QUASI GRAZIA – La scrittura salvifica di Grazia Deledda e Michela Murgia
“Il filosofo ammonisce: se tuo figlio scrive versi, correggilo e mandalo per la strada dei monti; se lo trovi nella poesia la seconda volta, puniscilo ancora; se va per la terza volta, lascialo in pace perché è poeta”.
La scrittura rende liberi. È uno dei pochi strumenti che permette di continuare a camminare anche lì dove c’è ben poco da fare liberando la mente e dando vita ai pensieri. Lo aveva capito bene Grazia Deledda, prima e unica donna italiana insignita del Premio Nobel per la Letteratura (1926), quando a 29 anni lasciò la sua terra.
Marcello Fois ce la racconta nel suo Quasi Grazia (un prosieguo del romanzo postumo autobiografico della scrittrice nuorese, “Cosima”) e Veronica Cruciani la porta sulla scena del Teatro India di Roma con una sorprendente Michela Murgia a regalarle il volto, mentre intorno le si muovono i simbolismi sardi che ora appaiono e ora spariscono, come fossero essenza stessa di quella terra. Valentino Mannias nel ruolo dell’iroso fratello Andrea, Marco Prinzi nei panni dell’amato marito Palmiro Modesani e Lia Careddu, una biuda madre rinchiusa nei suoi princìpi culturali che le si insidia nei pensieri, la tormenta e la destabilizza ma, allo stesso tempo, la fortifica e la sprona ad andare avanti. “La donna è donna se non pensa” diceva suo padre, ed è proprio dalla sua famiglia che comincia questo sentimento di odio e amore verso le sue radici e la ricerca di quell’identità di donna che la condurranno verso l’indipendenza e anche agli scontri con le figure maschili appartenenti al panorama letterario italiano della prima metà del ‘900.
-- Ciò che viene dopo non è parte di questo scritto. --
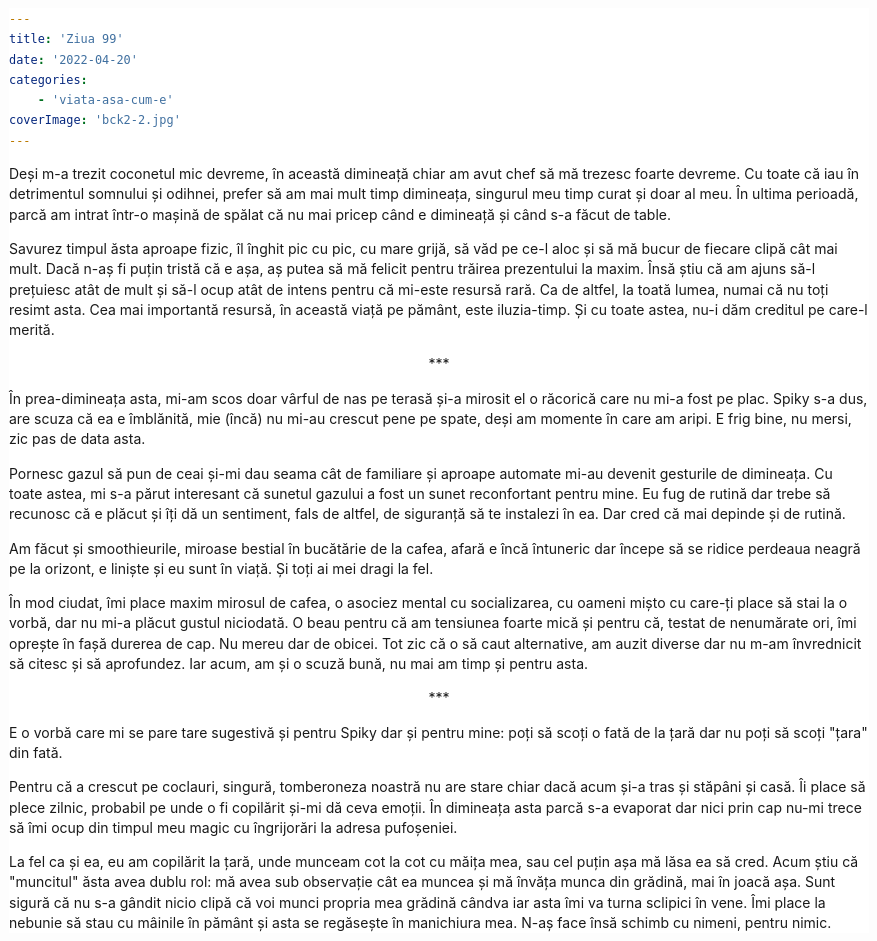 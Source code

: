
 ```yaml
---
title: 'Ziua 99'
date: '2022-04-20'
categories:
    - 'viata-asa-cum-e'
coverImage: 'bck2-2.jpg'
---
```


Deși m-a trezit coconetul mic devreme, în această dimineață chiar am avut chef să mă trezesc foarte devreme. Cu toate că iau în detrimentul somnului și odihnei, prefer să am mai mult timp dimineața, singurul meu timp curat și doar al meu. În ultima perioadă, parcă am intrat într-o mașină de spălat că nu mai pricep când e dimineață și când s-a făcut de table.

Savurez timpul ăsta aproape fizic, îl înghit pic cu pic, cu mare grijă, să văd pe ce-l aloc și să mă bucur de fiecare clipă cât mai mult. Dacă n-aș fi puțin tristă că e așa, aș putea să mă felicit pentru trăirea prezentului la maxim. Însă știu că am ajuns să-l prețuiesc atât de mult și să-l ocup atât de intens pentru că mi-este resursă rară. Ca de altfel, la toată lumea, numai că nu toți resimt asta. Cea mai importantă resursă, în această viață pe pământ, este iluzia-timp. Și cu toate astea, nu-i dăm creditul pe care-l merită.

<p style="text-align: center;">***</p>

În prea-dimineața asta, mi-am scos doar vârful de nas pe terasă și-a mirosit el o răcorică care nu mi-a fost pe plac. Spiky s-a dus, are scuza că ea e îmblănită, mie (încă) nu mi-au crescut pene pe spate, deși am momente în care am aripi. E frig bine, nu mersi, zic pas de data asta.

Pornesc gazul să pun de ceai și-mi dau seama cât de familiare și aproape automate mi-au devenit gesturile de dimineața. Cu toate astea, mi s-a părut interesant că sunetul gazului a fost un sunet reconfortant pentru mine. Eu fug de rutină dar trebe să recunosc că e plăcut și îți dă un sentiment, fals de altfel, de siguranță să te instalezi în ea. Dar cred că mai depinde și de rutină.

Am făcut și smoothieurile, miroase bestial în bucătărie de la cafea, afară e încă întuneric dar începe să se ridice perdeaua neagră pe la orizont, e liniște și eu sunt în viață. Și toți ai mei dragi la fel.

În mod ciudat, îmi place maxim mirosul de cafea, o asociez mental cu socializarea, cu oameni mișto cu care-ți place să stai la o vorbă, dar nu mi-a plăcut gustul niciodată. O beau pentru că am tensiunea foarte mică și pentru că, testat de nenumărate ori, îmi oprește în fașă durerea de cap. Nu mereu dar de obicei. Tot zic că o să caut alternative, am auzit diverse dar nu m-am învrednicit să citesc și să aprofundez. Iar acum, am și o scuză bună, nu mai am timp și pentru asta.

<p style="text-align: center;">***</p>

E o vorbă care mi se pare tare sugestivă și pentru Spiky dar și pentru mine: poți să scoți o fată de la țară dar nu poți să scoți "țara" din fată.

Pentru că a crescut pe coclauri, singură, tomberoneza noastră nu are stare chiar dacă acum și-a tras și stăpâni și casă. Îi place să plece zilnic, probabil pe unde o fi copilărit și-mi dă ceva emoții. În dimineața asta parcă s-a evaporat dar nici prin cap nu-mi trece să îmi ocup din timpul meu magic cu îngrijorări la adresa pufoșeniei.

La fel ca și ea, eu am copilărit la țară, unde munceam cot la cot cu măița mea, sau cel puțin așa mă lăsa ea să cred. Acum știu că "muncitul" ăsta avea dublu rol: mă avea sub observație cât ea muncea și mă învăța munca din grădină, mai în joacă așa. Sunt sigură că nu s-a gândit nicio clipă că voi munci propria mea grădină cândva iar asta îmi va turna sclipici în vene. Îmi place la nebunie să stau cu mâinile în pământ și asta se regăsește în manichiura mea. N-aș face însă schimb cu nimeni, pentru nimic.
Ma la Deledda mantiene integra la purezza delle sue origini: la Sardegna è sempre presente nei suoi scritti, nei suoi pensieri e nell’anima, nella figura del cinghiale, nella guida di Su Componidori – tra superstizioni ed esoterismi – in un scena di Barbara Bessi che si crea e disfa pian piano con i gesti dei personaggi accompagnati dai canti popolari e al ritmo degli arrangiamenti sonori di Francesco Medda, mentre scorrono le pareti e le luci di Loic François Hamelin e Gianni Staropoli prima tenui e poi totalmente accese quando il Nobel la porta a parlare davanti ai suoi lettori.
Nuoro, Stoccolma e, infine Roma, tre città per le fasi cruciali della vita della scrittrice: la partenza, il nobel e la malattia. Tre momenti dove l’unico rifugio salvifico e consolatorio è sempre rimasto solo la scrittura.